Look through the material below. Copy each line that contains the string "cloud".

-- Task data follows --

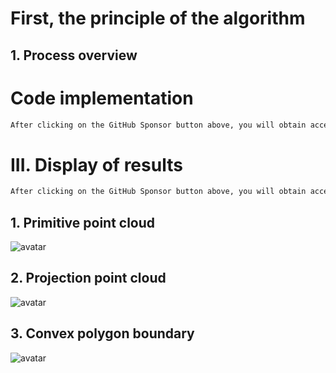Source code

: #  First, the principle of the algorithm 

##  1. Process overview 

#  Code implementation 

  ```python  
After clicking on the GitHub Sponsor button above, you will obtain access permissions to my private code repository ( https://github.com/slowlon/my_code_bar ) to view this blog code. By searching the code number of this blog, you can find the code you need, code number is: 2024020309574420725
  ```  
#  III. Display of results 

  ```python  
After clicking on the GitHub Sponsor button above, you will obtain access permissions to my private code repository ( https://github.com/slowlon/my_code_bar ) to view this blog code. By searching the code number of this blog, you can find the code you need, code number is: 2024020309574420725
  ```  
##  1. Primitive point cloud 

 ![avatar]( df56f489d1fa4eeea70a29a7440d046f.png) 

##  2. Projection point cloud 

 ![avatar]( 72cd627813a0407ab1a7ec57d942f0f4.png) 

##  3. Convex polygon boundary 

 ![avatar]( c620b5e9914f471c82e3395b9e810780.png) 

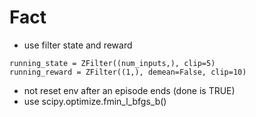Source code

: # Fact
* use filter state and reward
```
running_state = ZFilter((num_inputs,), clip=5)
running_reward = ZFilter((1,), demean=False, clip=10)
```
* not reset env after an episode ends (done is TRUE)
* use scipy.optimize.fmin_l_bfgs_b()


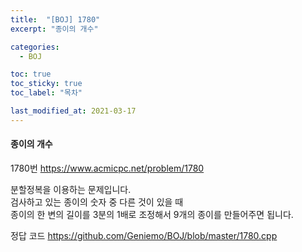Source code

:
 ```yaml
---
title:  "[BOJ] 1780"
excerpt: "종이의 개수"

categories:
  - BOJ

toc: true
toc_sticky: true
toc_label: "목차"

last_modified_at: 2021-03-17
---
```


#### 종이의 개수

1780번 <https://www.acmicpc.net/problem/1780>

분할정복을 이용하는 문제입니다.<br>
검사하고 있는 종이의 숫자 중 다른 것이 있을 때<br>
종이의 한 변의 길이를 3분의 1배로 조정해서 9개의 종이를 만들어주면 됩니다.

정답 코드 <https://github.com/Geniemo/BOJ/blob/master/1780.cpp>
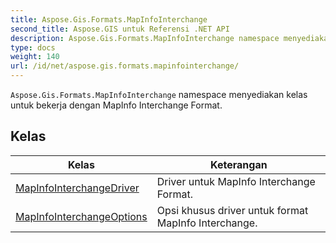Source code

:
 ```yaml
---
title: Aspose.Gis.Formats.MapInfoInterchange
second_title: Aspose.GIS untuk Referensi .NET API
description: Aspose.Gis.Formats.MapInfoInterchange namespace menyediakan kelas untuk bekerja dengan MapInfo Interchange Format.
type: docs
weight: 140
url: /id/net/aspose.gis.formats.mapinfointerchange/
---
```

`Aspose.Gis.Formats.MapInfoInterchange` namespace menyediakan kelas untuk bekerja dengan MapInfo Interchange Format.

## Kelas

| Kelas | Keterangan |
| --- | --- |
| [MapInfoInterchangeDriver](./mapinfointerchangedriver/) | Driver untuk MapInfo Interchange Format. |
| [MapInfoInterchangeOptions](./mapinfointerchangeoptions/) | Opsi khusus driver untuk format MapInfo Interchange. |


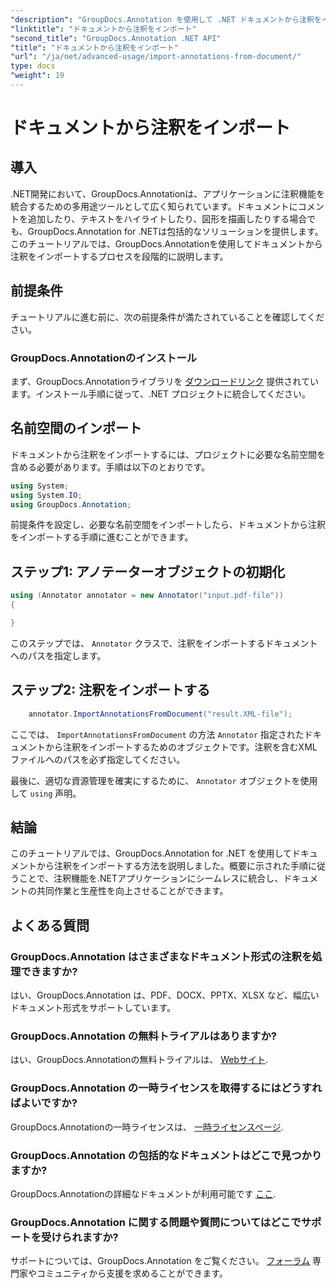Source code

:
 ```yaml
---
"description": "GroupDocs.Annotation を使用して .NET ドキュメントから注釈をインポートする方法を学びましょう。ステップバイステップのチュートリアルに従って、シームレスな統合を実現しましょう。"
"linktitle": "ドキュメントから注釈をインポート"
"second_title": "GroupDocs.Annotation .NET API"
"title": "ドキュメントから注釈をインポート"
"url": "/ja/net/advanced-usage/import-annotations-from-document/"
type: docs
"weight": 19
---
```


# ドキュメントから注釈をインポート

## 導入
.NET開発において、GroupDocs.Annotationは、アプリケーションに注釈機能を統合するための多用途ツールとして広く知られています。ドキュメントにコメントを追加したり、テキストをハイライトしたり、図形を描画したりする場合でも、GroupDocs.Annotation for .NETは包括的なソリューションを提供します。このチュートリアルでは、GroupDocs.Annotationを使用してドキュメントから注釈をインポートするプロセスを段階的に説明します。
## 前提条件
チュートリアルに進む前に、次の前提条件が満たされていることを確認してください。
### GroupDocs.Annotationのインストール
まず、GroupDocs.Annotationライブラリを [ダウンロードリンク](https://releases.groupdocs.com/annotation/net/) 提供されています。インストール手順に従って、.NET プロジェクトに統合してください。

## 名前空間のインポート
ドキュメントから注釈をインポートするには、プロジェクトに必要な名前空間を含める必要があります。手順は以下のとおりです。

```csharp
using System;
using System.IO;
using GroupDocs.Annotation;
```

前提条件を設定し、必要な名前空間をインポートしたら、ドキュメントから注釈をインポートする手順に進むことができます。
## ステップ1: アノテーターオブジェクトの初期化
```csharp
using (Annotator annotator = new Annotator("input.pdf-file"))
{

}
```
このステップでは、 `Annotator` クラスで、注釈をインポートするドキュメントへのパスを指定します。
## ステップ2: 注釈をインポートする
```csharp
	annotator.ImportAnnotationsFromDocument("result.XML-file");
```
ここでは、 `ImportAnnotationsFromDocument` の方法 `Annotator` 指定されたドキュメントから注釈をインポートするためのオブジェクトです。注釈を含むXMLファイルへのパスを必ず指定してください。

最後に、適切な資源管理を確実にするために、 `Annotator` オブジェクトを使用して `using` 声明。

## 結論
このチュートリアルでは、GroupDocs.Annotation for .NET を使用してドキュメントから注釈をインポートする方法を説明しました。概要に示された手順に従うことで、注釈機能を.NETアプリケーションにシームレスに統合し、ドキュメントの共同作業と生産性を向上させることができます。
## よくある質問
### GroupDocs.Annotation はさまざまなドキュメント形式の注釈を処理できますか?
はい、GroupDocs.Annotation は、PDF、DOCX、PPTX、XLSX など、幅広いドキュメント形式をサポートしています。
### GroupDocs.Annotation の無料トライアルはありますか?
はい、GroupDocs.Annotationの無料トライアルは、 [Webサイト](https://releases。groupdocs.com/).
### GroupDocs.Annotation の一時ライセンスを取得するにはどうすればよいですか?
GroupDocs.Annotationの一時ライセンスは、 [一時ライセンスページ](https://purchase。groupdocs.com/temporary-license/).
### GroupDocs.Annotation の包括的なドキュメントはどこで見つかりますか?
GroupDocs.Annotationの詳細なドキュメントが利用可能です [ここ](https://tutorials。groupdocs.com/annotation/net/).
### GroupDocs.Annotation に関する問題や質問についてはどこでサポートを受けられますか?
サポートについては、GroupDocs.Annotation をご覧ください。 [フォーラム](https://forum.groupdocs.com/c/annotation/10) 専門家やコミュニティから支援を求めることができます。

-- Task data concluded --

> [Completed exercise]:
##  1. Primitive point cloud 
##  2. Projection point cloud 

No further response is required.